For NHERF1, cytoplasmic and nuclear localization were examined. All stained samples were scored in a blind manner by two independent investigators who had no prior knowledge of the clinicopathological data.[5] Protein expression was quantified by counting the positive cells in three representative areas of tumor for each section at × 20 magnification and expressed as a percentage of positive cells/section. According to the median value, the cases were classified positive when cytoplasmic NHERF1 immunoreactivity was present in ≥65% of tumor cells (median value 65) and when nuclear NHERF1 expression was detected in >0% of tumor cells examined (median value 0). ER, PgR and Ki67 immunostaining were confined to the nucleus. The cutoff value for ER and PgR was 10%. Tumors with ER or PgR expression were scored as positive when nuclear staining was present in >10% and scored negative when ≤10% of the tumor cells had nuclear staining. For the Ki67 index, we adopted the cutoff value of 20%, and the tumors with a Ki67 >20% were considered highly proliferating. The Ki67 cutoff represents the median value of the scores relative to all breast tumor samples analyzed during the last 5 years within our Institute. HER2 was scored as 0, 1+, 2+ or 3+ using a monoclonal antibody (MoAb clone CB11, Novocastra Laboratories Ltd, Newcastle, UK), in accordance with the Herceptest scoring system (Food and Drug Administration accepted): 0=no membranous immunoreactivity or <10% of cells reactive; 1+=incomplete membranous reactivity in >10% of cells; 2+≥10% of cells with weak to moderate complete membranous reactivity; and 3+=strong and complete membranous reactivity in >10% of cells. Cytoplasmic immunoreactivity was ignored. Cases scoring 0 and 1+ were classified as negative. HER2 was considered to be positive if immunostaining was 3+ or if a 2+ result showed gene amplification by fluorescence in situ hybridization (FISH). In FISH analyses, each copy of the HER2 gene and its centromere 17 (CEP17) reference were counted. The interpretation followed the criteria of the ASCO/CAP guidelines for HER2 IHC interpretation for breast cancer;[32] positive if the HER2/CEP17 ratio was higher than 2.2.

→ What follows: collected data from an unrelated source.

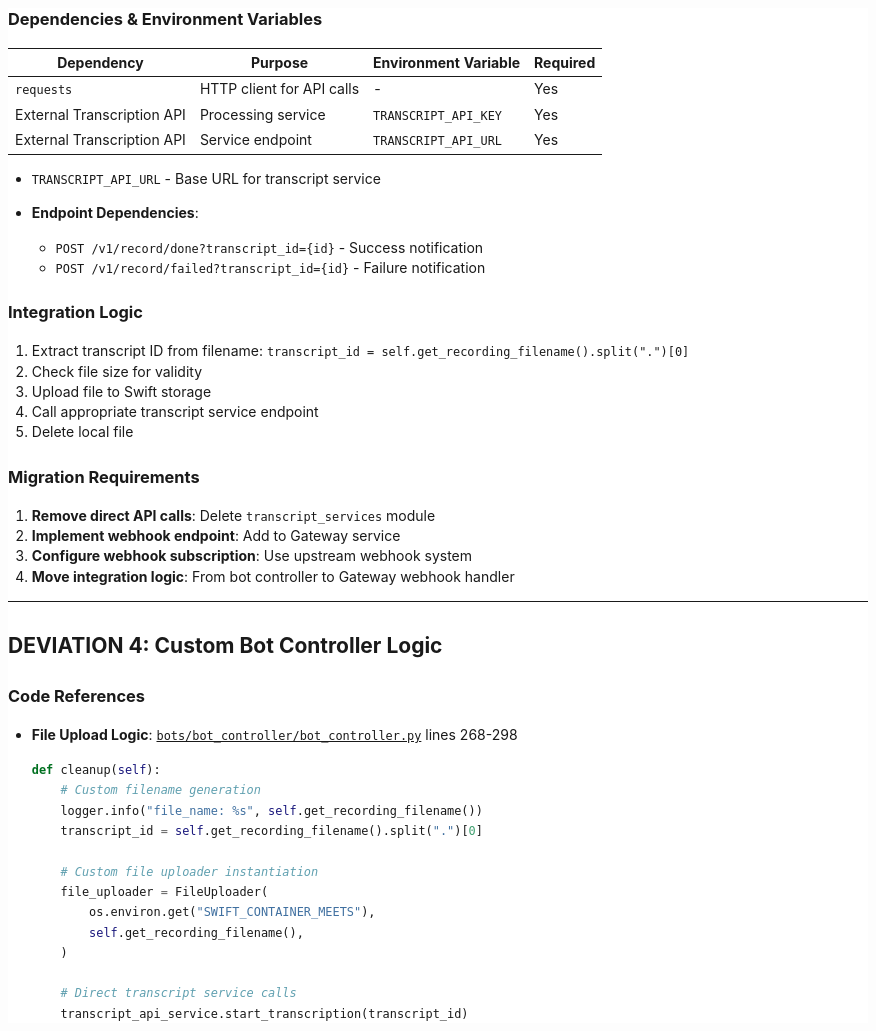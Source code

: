 ### **Dependencies & Environment Variables**
| Dependency | Purpose | Environment Variable | Required |
|------------|---------|---------------------|----------|
| `requests` | HTTP client for API calls | - | Yes |
| External Transcription API | Processing service | `TRANSCRIPT_API_KEY` | Yes |
| External Transcription API | Service endpoint | `TRANSCRIPT_API_URL` | Yes |
  - `TRANSCRIPT_API_URL` - Base URL for transcript service

- **Endpoint Dependencies**:
  - `POST /v1/record/done?transcript_id={id}` - Success notification
  - `POST /v1/record/failed?transcript_id={id}` - Failure notification

### **Integration Logic**
1. Extract transcript ID from filename: `transcript_id = self.get_recording_filename().split(".")[0]`
2. Check file size for validity
3. Upload file to Swift storage
4. Call appropriate transcript service endpoint
5. Delete local file

### **Migration Requirements**
1. **Remove direct API calls**: Delete `transcript_services` module
2. **Implement webhook endpoint**: Add to Gateway service
3. **Configure webhook subscription**: Use upstream webhook system
4. **Move integration logic**: From bot controller to Gateway webhook handler

---

## **DEVIATION 4: Custom Bot Controller Logic**

### **Code References**
- **File Upload Logic**: [`bots/bot_controller/bot_controller.py`](./bots/bot_controller/bot_controller.py) lines 268-298
  ```python
  def cleanup(self):
      # Custom filename generation
      logger.info("file_name: %s", self.get_recording_filename())
      transcript_id = self.get_recording_filename().split(".")[0]
      
      # Custom file uploader instantiation
      file_uploader = FileUploader(
          os.environ.get("SWIFT_CONTAINER_MEETS"),
          self.get_recording_filename(),
      )
      
      # Direct transcript service calls
      transcript_api_service.start_transcription(transcript_id)
  ```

Follow-up and statistical analyses

Pearson's χ2 test and Fisher's exact test were used for analysis of associations between NHERF1 and age, tumor size, lymph node status, histological type, histological grade, receptor status, Ki67 and HER2.

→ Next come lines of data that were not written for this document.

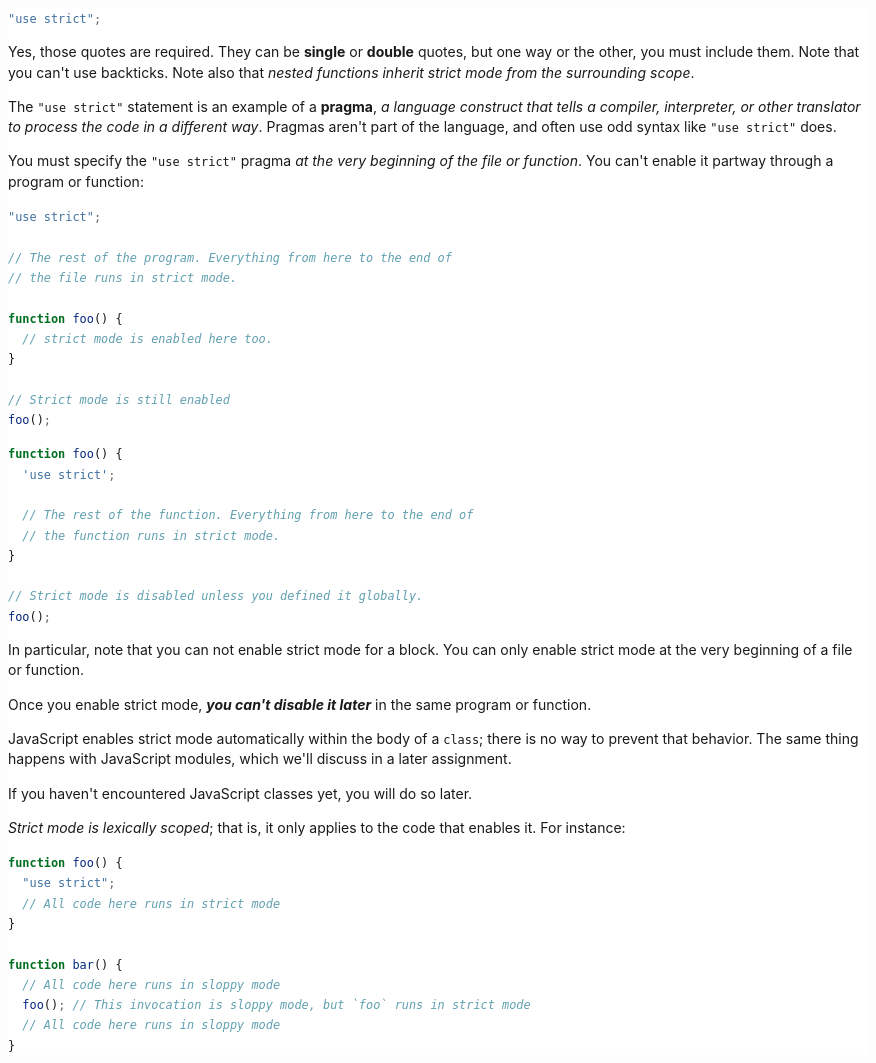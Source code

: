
```js
"use strict";
```

Yes, those quotes are required. They can be **single** or **double** quotes, but one way or the other, you must include them. Note that you can't use backticks. Note also that *nested functions inherit strict mode from the surrounding scope*.

The `"use strict"` statement is an example of a **pragma**, *a language construct that tells a compiler, interpreter, or other translator to process the code in a different way*. Pragmas aren't part of the language, and often use odd syntax like `"use strict"` does.

You must specify the `"use strict"` pragma *at the very beginning of the file or function*. You can't enable it partway through a program or function:

```js - global strict mode
"use strict";

// The rest of the program. Everything from here to the end of
// the file runs in strict mode.

function foo() {
  // strict mode is enabled here too.
}

// Strict mode is still enabled
foo();
```

```js - function strict mode
function foo() {
  'use strict';

  // The rest of the function. Everything from here to the end of
  // the function runs in strict mode.
}

// Strict mode is disabled unless you defined it globally.
foo();
```

In particular, note that you can not enable strict mode for a block. You can only enable strict mode at the very beginning of a file or function.

Once you enable strict mode, ***you can't disable it later*** in the same program or function.

JavaScript enables strict mode automatically within the body of a `class`; there is no way to prevent that behavior. The same thing happens with JavaScript modules, which we'll discuss in a later assignment.

If you haven't encountered JavaScript classes yet, you will do so later.

*Strict mode is lexically scoped*; that is, it only applies to the code that enables it. For instance:

```js
function foo() {
  "use strict";
  // All code here runs in strict mode
}

function bar() {
  // All code here runs in sloppy mode
  foo(); // This invocation is sloppy mode, but `foo` runs in strict mode
  // All code here runs in sloppy mode
}
```
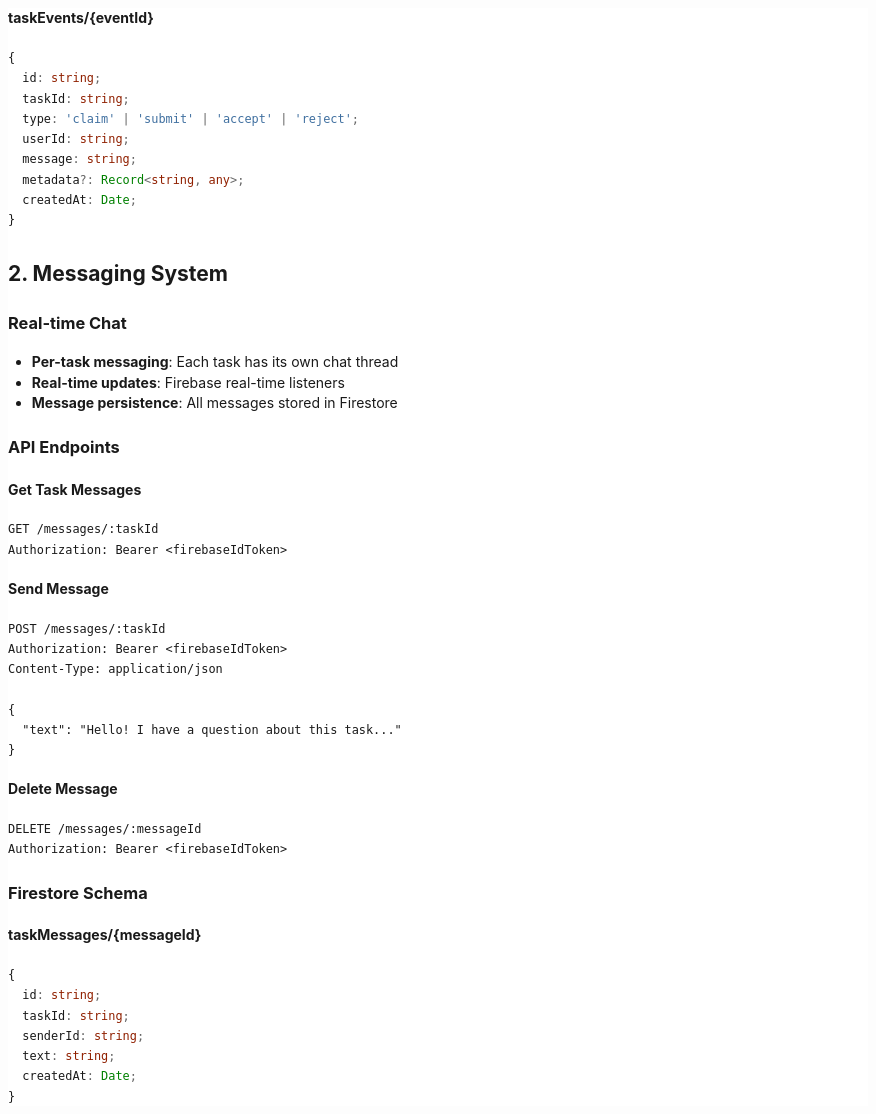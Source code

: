 #### taskEvents/{eventId}
```typescript
{
  id: string;
  taskId: string;
  type: 'claim' | 'submit' | 'accept' | 'reject';
  userId: string;
  message: string;
  metadata?: Record<string, any>;
  createdAt: Date;
}
```

## 2. Messaging System

### Real-time Chat
- **Per-task messaging**: Each task has its own chat thread
- **Real-time updates**: Firebase real-time listeners
- **Message persistence**: All messages stored in Firestore

### API Endpoints

#### Get Task Messages
```http
GET /messages/:taskId
Authorization: Bearer <firebaseIdToken>
```

#### Send Message
```http
POST /messages/:taskId
Authorization: Bearer <firebaseIdToken>
Content-Type: application/json

{
  "text": "Hello! I have a question about this task..."
}
```

#### Delete Message
```http
DELETE /messages/:messageId
Authorization: Bearer <firebaseIdToken>
```

### Firestore Schema

#### taskMessages/{messageId}
```typescript
{
  id: string;
  taskId: string;
  senderId: string;
  text: string;
  createdAt: Date;
}
```
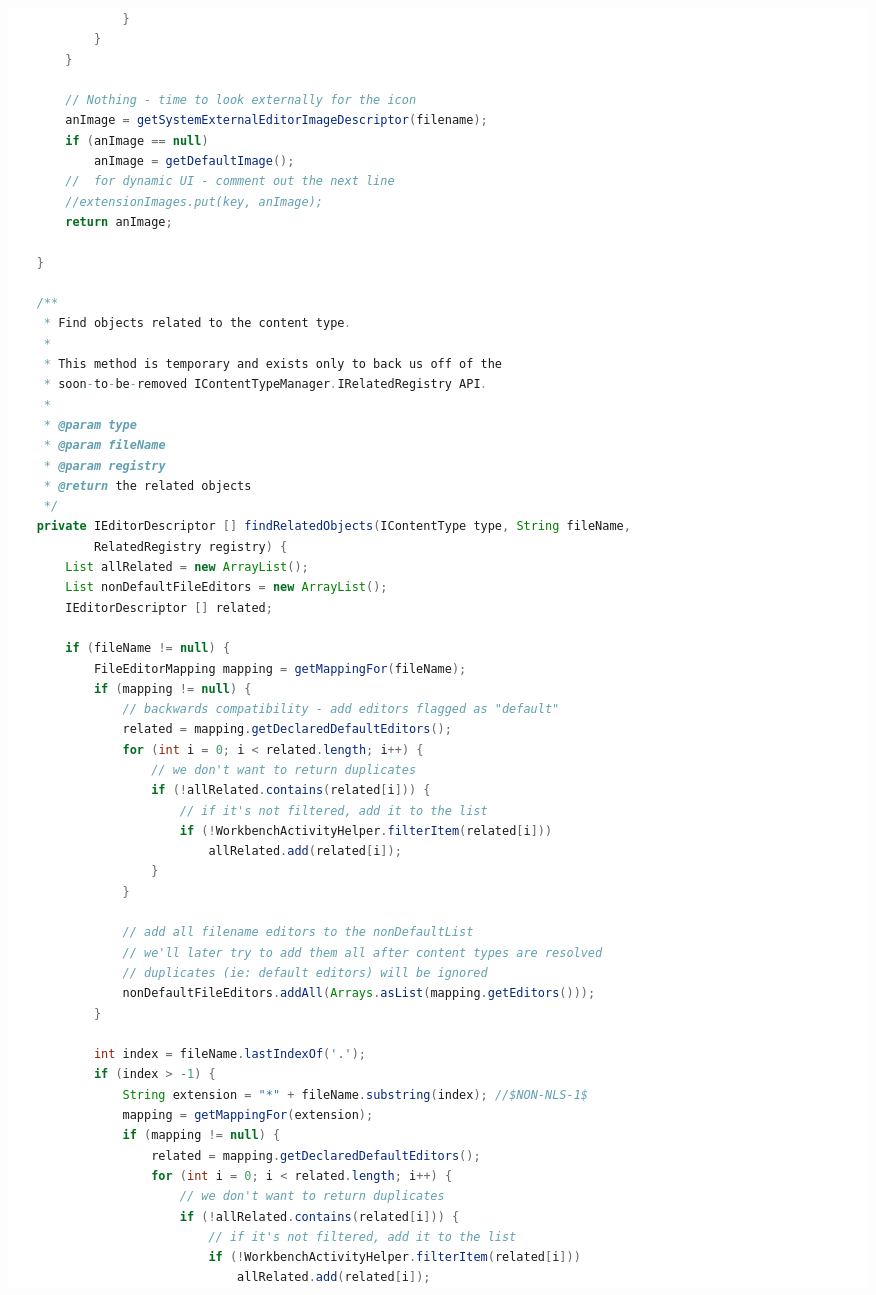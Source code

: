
 ```java
                }
            }
        }

        // Nothing - time to look externally for the icon
        anImage = getSystemExternalEditorImageDescriptor(filename);
        if (anImage == null)
            anImage = getDefaultImage();
        //	for dynamic UI - comment out the next line
        //extensionImages.put(key, anImage);
        return anImage;

	}
    
    /**
	 * Find objects related to the content type.
	 * 
	 * This method is temporary and exists only to back us off of the
	 * soon-to-be-removed IContentTypeManager.IRelatedRegistry API.
	 * 
	 * @param type
	 * @param fileName
	 * @param registry
	 * @return the related objects
	 */
	private IEditorDescriptor [] findRelatedObjects(IContentType type, String fileName,
			RelatedRegistry registry) {
		List allRelated = new ArrayList();
		List nonDefaultFileEditors = new ArrayList();
		IEditorDescriptor [] related;
		
		if (fileName != null) {
			FileEditorMapping mapping = getMappingFor(fileName);
			if (mapping != null) {
				// backwards compatibility - add editors flagged as "default"
				related = mapping.getDeclaredDefaultEditors();
				for (int i = 0; i < related.length; i++) {
					// we don't want to return duplicates
					if (!allRelated.contains(related[i])) {
						// if it's not filtered, add it to the list
						if (!WorkbenchActivityHelper.filterItem(related[i]))
							allRelated.add(related[i]);
					}
				}
				
				// add all filename editors to the nonDefaultList
				// we'll later try to add them all after content types are resolved
				// duplicates (ie: default editors) will be ignored
				nonDefaultFileEditors.addAll(Arrays.asList(mapping.getEditors()));
			}
			
			int index = fileName.lastIndexOf('.');
			if (index > -1) {
				String extension = "*" + fileName.substring(index); //$NON-NLS-1$
				mapping = getMappingFor(extension);
				if (mapping != null) {
					related = mapping.getDeclaredDefaultEditors();
					for (int i = 0; i < related.length; i++) {
						// we don't want to return duplicates
						if (!allRelated.contains(related[i])) {
							// if it's not filtered, add it to the list
							if (!WorkbenchActivityHelper.filterItem(related[i]))
								allRelated.add(related[i]);
```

The results from the immunohistochemical analyses of NHERF1 were assessed in relation to disease-free survival (DFS) and overall survival (OS). DFS (in months) was defined as the time from diagnosis to the date of locoregional or distant recurrence, second invasive breast carcinoma, second primary cancer and/or death without evidence of breast cancer or to the date of last contact. OS (in months) was defined as the time from diagnosis to the date of last contact or of death from any cause. Forty-two breast cancer relapses and 26 deaths were observed in DFS and OS, respectively. Twenty-three of these 42 were distant metastases; in 7 patients these occurred in the lung, in 2 patients in the pleura, in 3 patients in the liver, in 3 patients in the bone, in 2 patients in the central nervous system, in 2 patients in the peritoneum and in 3 patients in the lymph nodes. In one patient there was recurrence without location information. DSF and OS probabilities and 95% CI were computed by the Kaplan–Meier product-limit method and compared by the log rank test. Cox regression analysis was performed to assess prognostic factors, including the variables that were statistically significant in univariate analysis, and also ER status, HER2, nuclear NHERF1 and lymph node status. The model was optimized using a backward stepwise regression. All statistical differences were considered significant at the level of P<0.05. Statistical analyses were performed using SPSS 14.0 statistical software (SPSS Inc., IL, Chicago, USA).